Please notice the types of artists that are being defended (by Nietzsche and Pirsig) against the Socratic demand for intelligibility; the sophists, rhetoricians, rhapsodes, etc.. This defense is mounted for the sake of word-artists in particular – and of course language is the philosopher’s medium too. Thus it becomes a contest between these artists and the dialecticians. The "art of rationality" is pitted against these "usurpers", against the dialecticians.
"A motorcycle functions entirely in accordance with the laws of reason, and a study of the art of motorcycle maintenance is really a miniature study of the art of rationality itself."
"I want to show that that classic pattern of rationality can be tremendously improved, expanded and made far more effective through the formal recognition of Quality in its operation."
To make a case that philosophy is a form of art is NOT to reject careful deliberation, is not reject the skilled handling of abstractions, or to dismiss the value of clarity and precision. They’re not saying that intelligibility is a bad or that it should play no role in philosophy. (It’s very hard to imagine how that would work in the world of philosophy or the motorcycle repair shop.) The idea is not to reject deliberate reflection but rather infuse it with heart and soul, so to speak. It’s a matter of reversing the priority, not of eliminating intelligibility but rather demoting its rank so that art is no longer subordinate to it. The Good is not subordinate to the True. Instead, truth is a species of the Good, one with a "formal recognition of Quality in its operation". We’re talking about a fusion or integration of the heart and head, the passions and the intellect.
" I think that it will be found that a formal acknowledgment of the role of Quality in the scientific process doesn't destroy the empirical vision at all. It expands it, strengthens it and brings it far closer to actual scientific practice."
"Reason was no longer to be 'value free.' Reason was to be subordinate, logically, to Quality."
Like the artful motorcycle mechanic in Pirsig’s book, creative solutions only come to experienced mechanics with a feel for the work, to those who care about what they're doing, to those who also know how the bike works, what the tools are for.
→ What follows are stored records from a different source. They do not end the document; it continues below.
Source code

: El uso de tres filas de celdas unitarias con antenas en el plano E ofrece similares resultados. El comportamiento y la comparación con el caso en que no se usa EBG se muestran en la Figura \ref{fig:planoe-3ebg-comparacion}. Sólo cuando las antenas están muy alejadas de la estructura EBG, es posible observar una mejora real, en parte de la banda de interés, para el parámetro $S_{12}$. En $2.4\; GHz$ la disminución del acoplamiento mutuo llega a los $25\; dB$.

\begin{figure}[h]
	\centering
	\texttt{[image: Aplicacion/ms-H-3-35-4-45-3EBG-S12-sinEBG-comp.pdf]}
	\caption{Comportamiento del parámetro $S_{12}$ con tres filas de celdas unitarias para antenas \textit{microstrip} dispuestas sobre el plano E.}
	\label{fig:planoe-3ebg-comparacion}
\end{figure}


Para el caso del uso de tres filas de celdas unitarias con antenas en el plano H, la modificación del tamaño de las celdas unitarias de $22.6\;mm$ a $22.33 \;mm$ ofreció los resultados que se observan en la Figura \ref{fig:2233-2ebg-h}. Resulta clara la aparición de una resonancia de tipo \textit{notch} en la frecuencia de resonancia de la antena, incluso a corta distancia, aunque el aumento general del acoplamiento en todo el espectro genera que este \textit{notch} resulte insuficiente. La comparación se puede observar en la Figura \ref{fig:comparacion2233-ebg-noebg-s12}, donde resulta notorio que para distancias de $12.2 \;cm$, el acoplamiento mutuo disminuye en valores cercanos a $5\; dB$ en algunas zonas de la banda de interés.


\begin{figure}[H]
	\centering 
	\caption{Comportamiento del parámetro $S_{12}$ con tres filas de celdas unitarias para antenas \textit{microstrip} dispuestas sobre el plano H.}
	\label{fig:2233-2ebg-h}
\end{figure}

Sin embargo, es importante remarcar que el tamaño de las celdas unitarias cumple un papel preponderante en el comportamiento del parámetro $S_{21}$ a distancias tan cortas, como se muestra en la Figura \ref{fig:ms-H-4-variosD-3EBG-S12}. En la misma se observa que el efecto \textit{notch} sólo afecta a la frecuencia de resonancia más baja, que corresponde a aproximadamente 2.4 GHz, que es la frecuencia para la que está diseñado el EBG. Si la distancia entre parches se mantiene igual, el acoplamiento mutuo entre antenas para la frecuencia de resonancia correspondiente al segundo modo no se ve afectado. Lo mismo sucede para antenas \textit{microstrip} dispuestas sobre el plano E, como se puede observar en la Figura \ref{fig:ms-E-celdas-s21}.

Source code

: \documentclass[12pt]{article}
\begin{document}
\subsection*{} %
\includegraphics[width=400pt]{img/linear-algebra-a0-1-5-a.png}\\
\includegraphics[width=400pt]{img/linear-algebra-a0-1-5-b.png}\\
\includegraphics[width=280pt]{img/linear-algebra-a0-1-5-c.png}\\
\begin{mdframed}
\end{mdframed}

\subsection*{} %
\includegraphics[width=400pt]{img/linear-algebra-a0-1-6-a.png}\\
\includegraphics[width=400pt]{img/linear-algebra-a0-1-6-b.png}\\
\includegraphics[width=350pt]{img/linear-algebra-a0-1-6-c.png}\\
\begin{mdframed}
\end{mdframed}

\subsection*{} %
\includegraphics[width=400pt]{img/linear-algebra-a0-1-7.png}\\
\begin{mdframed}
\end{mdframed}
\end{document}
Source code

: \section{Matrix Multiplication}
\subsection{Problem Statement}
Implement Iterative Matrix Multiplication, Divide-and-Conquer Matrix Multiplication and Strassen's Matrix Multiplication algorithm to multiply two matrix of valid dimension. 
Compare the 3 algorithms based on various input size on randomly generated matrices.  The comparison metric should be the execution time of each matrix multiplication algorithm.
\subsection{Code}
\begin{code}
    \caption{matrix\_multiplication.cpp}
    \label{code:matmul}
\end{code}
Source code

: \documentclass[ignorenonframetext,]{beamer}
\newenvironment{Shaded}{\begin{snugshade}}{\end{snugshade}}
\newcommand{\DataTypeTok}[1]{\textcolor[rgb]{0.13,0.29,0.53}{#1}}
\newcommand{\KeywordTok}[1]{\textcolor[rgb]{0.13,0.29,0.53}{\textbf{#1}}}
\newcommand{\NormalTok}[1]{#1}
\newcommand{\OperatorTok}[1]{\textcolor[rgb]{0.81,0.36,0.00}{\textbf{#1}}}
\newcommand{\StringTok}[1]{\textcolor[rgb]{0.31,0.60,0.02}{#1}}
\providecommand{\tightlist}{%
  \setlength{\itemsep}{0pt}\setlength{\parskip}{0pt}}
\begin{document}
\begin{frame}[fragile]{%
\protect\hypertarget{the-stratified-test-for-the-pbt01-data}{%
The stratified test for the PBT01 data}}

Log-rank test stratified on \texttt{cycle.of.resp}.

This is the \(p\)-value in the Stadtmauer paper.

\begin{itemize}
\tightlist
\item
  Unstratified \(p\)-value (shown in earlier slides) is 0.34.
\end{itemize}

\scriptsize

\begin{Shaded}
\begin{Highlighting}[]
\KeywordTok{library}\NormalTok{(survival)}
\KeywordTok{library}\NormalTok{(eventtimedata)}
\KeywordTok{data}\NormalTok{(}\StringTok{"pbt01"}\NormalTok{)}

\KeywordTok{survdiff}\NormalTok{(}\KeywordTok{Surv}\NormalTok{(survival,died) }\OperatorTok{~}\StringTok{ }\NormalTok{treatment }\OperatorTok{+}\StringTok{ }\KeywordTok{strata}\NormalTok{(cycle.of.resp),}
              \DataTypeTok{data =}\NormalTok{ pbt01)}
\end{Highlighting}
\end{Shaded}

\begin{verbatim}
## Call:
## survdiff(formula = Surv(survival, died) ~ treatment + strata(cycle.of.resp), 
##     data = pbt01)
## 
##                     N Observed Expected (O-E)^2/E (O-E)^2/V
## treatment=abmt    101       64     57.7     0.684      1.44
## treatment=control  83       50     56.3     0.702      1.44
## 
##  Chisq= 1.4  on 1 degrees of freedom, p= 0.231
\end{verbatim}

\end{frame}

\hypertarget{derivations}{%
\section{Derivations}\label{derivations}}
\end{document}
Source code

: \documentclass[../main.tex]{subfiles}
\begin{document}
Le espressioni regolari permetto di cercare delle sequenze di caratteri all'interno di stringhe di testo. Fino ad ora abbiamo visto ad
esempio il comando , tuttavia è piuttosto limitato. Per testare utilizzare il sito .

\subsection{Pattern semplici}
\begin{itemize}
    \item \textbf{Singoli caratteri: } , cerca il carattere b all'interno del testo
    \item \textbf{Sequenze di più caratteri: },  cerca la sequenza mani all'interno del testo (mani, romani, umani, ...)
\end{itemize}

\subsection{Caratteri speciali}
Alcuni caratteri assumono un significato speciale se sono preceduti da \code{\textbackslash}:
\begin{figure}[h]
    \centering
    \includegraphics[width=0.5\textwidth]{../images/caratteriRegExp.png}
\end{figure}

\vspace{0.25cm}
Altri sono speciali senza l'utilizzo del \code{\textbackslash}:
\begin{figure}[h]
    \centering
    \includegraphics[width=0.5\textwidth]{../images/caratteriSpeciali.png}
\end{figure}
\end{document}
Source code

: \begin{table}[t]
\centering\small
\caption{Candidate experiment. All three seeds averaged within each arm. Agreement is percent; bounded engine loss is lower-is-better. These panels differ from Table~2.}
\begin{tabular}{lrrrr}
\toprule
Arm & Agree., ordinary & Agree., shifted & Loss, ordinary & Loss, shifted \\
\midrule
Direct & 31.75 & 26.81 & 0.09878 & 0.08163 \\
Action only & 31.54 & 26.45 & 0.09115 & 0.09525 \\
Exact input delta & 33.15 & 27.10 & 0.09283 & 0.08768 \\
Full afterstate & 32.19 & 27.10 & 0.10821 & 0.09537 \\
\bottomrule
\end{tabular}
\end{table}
As with the art of philosophy, the artful mechanic understands the value of order and precision, etc.. The qualities that make language both accurate and compelling are certainly part of this art. Pirsig even extends this kind of artistry to the field of mathematics. He found that Poincare had thought along these lines and had asserted that of all the possible options the most interesting and beautiful mathematical solutions were pre-selected by an unconscious aspect he called “the subliminal self” and Pirsig recognized his own notions in this.
“Poincaré then hypothesized that this selection is made by what he called the 'subliminal self,' an entity that corresponds exactly with what Phædrus called preintellectual awareness. The subliminal self, Poincaré said, looks at a large number of solutions to a problem, but only the interesting ones break into the domain of consciousness. Mathematical solutions are selected by the subliminal self on the basis of 'mathematical beauty,' of the harmony of numbers and forms, of geometric elegance. 'This is a true esthetic feeling which all mathematicians know,' Poincaré said, 'but of which the profane are so ignorant as often to be tempted to smile.' But it is this harmony, this beauty, that is at the center of it all.”